Work required ::
Transcribe, verbatim, every line from the start of the entries through the line that contains "To fully utilise"; include both boundary lines and omit all others.

Recorded data ::
+++

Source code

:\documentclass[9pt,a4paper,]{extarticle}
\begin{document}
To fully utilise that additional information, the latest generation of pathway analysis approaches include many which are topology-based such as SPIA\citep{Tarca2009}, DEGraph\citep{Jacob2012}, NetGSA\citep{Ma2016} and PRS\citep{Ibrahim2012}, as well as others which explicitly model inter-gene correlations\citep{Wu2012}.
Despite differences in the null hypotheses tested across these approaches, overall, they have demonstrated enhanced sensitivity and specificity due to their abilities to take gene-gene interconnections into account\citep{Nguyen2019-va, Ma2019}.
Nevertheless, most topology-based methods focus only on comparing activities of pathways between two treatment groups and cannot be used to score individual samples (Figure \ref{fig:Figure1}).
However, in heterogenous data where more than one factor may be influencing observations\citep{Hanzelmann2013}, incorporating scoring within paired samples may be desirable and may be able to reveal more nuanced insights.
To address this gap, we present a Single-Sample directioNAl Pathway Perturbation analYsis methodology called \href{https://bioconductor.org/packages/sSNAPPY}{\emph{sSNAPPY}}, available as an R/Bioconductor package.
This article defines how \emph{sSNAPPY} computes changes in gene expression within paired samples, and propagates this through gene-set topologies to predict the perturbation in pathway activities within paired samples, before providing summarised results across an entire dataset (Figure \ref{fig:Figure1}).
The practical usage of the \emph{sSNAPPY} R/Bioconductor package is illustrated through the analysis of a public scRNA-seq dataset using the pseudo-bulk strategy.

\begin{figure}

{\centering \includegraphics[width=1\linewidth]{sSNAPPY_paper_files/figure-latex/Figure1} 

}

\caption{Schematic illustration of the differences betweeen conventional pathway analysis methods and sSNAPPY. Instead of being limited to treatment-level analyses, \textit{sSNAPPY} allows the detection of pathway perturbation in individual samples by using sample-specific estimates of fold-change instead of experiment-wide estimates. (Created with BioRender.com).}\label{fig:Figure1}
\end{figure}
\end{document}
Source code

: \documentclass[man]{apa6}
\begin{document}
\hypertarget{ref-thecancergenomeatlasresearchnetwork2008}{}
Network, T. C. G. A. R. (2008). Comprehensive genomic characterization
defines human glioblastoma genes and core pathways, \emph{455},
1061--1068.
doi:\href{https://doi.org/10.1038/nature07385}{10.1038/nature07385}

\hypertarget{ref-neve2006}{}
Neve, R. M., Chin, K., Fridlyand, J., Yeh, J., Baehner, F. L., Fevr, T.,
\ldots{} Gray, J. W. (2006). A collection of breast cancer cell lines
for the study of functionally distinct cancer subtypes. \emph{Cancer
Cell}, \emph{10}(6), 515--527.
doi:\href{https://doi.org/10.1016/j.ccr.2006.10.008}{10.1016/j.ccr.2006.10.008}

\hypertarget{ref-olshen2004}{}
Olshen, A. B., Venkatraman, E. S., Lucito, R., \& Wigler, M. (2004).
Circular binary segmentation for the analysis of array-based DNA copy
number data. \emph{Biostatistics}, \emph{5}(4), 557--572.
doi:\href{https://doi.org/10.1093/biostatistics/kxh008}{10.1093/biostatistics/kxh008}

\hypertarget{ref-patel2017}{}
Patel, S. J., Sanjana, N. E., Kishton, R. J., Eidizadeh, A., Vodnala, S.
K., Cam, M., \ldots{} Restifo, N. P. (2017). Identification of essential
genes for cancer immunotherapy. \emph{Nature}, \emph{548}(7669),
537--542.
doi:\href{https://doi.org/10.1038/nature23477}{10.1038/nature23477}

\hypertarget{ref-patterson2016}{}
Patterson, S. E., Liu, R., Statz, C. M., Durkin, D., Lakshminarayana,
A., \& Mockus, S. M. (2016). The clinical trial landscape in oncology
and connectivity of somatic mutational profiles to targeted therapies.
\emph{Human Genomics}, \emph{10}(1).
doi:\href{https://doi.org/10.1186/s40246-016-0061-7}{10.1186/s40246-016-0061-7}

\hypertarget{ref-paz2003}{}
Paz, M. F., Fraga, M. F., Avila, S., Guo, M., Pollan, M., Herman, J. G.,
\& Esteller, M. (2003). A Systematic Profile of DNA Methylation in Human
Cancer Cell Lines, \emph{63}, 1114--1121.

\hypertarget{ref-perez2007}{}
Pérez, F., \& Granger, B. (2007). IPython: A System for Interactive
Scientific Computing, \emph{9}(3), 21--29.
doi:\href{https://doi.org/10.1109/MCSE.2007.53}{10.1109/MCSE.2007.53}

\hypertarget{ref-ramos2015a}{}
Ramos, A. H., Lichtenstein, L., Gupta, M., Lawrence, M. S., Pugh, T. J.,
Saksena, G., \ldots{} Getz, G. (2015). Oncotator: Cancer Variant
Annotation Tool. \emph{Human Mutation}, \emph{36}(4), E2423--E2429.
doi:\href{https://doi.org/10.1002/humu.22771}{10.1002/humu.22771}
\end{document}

+++

Written response ::
Source code

:\documentclass[9pt,a4paper,]{extarticle}
\begin{document}
To fully utilise that additional information, the latest generation of pathway analysis approaches include many which are topology-based such as SPIA\citep{Tarca2009}, DEGraph\citep{Jacob2012}, NetGSA\citep{Ma2016} and PRS\citep{Ibrahim2012}, as well as others which explicitly model inter-gene correlations\citep{Wu2012}.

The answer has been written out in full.